Content starts

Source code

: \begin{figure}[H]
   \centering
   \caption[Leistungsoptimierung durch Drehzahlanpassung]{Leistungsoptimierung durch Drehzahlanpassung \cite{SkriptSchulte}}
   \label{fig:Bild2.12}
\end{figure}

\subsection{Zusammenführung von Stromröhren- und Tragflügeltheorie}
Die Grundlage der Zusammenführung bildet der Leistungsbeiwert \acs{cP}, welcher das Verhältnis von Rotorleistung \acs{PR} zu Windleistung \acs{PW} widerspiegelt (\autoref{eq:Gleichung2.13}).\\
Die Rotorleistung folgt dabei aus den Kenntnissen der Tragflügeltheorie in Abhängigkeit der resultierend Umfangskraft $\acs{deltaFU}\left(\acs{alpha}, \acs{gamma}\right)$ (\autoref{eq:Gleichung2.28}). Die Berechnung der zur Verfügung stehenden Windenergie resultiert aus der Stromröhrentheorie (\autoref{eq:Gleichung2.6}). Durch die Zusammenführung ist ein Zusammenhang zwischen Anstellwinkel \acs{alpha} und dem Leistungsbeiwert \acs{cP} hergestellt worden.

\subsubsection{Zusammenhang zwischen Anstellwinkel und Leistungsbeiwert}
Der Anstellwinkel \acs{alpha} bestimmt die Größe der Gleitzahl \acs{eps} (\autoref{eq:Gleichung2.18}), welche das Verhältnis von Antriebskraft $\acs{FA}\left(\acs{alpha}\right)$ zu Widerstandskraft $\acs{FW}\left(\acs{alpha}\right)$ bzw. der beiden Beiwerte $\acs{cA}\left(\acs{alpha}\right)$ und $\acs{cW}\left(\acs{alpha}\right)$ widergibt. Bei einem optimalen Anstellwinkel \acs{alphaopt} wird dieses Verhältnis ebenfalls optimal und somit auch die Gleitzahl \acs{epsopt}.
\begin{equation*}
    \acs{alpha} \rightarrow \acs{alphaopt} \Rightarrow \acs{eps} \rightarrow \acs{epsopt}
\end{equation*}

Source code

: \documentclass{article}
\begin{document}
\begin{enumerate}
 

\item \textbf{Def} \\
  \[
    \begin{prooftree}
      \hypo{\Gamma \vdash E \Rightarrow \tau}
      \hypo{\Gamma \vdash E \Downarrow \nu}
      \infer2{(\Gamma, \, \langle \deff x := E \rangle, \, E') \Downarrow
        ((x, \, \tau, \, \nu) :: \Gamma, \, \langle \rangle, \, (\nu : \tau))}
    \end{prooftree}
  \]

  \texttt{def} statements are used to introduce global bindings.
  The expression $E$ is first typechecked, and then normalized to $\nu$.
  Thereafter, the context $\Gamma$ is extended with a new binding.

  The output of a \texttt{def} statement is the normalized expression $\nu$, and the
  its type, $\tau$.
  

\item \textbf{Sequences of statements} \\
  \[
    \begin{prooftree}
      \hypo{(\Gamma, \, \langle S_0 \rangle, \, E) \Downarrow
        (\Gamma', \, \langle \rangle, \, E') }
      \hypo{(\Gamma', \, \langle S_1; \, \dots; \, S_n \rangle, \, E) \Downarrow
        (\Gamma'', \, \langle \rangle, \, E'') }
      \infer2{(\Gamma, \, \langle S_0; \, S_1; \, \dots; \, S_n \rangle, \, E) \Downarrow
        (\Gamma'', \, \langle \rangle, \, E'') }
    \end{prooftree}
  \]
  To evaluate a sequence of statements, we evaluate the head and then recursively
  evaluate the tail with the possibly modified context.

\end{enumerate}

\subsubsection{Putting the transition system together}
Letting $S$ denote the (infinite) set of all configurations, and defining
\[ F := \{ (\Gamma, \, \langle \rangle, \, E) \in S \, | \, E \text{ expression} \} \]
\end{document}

Content ends

Only the lines from the one with "evaluate the tail" through the end of the data belong in the answer, each reproduced exactly.

  evaluate the tail with the possibly modified context.

\end{enumerate}

\subsubsection{Putting the transition system together}
Letting $S$ denote the (infinite) set of all configurations, and defining
\[ F := \{ (\Gamma, \, \langle \rangle, \, E) \in S \, | \, E \text{ expression} \} \]
\end{document}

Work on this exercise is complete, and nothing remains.